By Paul Gipe
The California Energy Commission now believes that wind energy is one of the least cost sources of new electricity generation. Other analysts agree. Wind energy is now becoming an important option for utilities throughout North America, Europe, India and elsewhere
Once ridiculed as a tax scam, wind energy has come of age as a commercial generating technology. In 1994 wind turbines worldwide produced 6.7 TWh (billion kWh) of wind-generated electricity. About half of that was produced in California's large wind power plants, most of the remainder from individual wind turbines and small clusters of machines in northern Europe. By the end of this year wind turbines will have cumulatively generated some 40 TWh in applications connected with the world's major electric utilities.
Though most well known in North America for the thousands of wind turbines lining three windswept mountain passes in California, wind energy is growing fastest in Europe. By the end of 1995 northern Europe will have surpassed California in total installed wind generating capacity and in the annual production of wind-generated electricity. Germany alone added as much new wind generating capacity last year as wind farm developers installed during the peak of the California "wind rush" during the mid-1980's. The wind industry's annual revenues exceeded $1 billion last year. More than half of that came from actual sales of wind-generated electricity.

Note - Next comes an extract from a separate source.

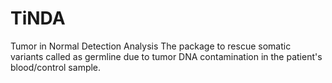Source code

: # TiNDA
Tumor in Normal Detection Analysis
The package to rescue somatic variants called as germline due to
   tumor DNA contamination in the patient's blood/control sample.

Steady, progressive development of the technology has occurred in the past decade. Wind turbines are now ten times the size of those installed in the early 1980's. These machines, many with rotors 40 meters (131 feet) in diameter generate electricity far more cost effectively and reliably than their predecessors. It costs no more to operate and maintain today's 500 kW wind turbines than it did yesterday's 50 kW machines. This spreads running costs over proportionally more kilowatt-hours, lowering the overall cost of electricity.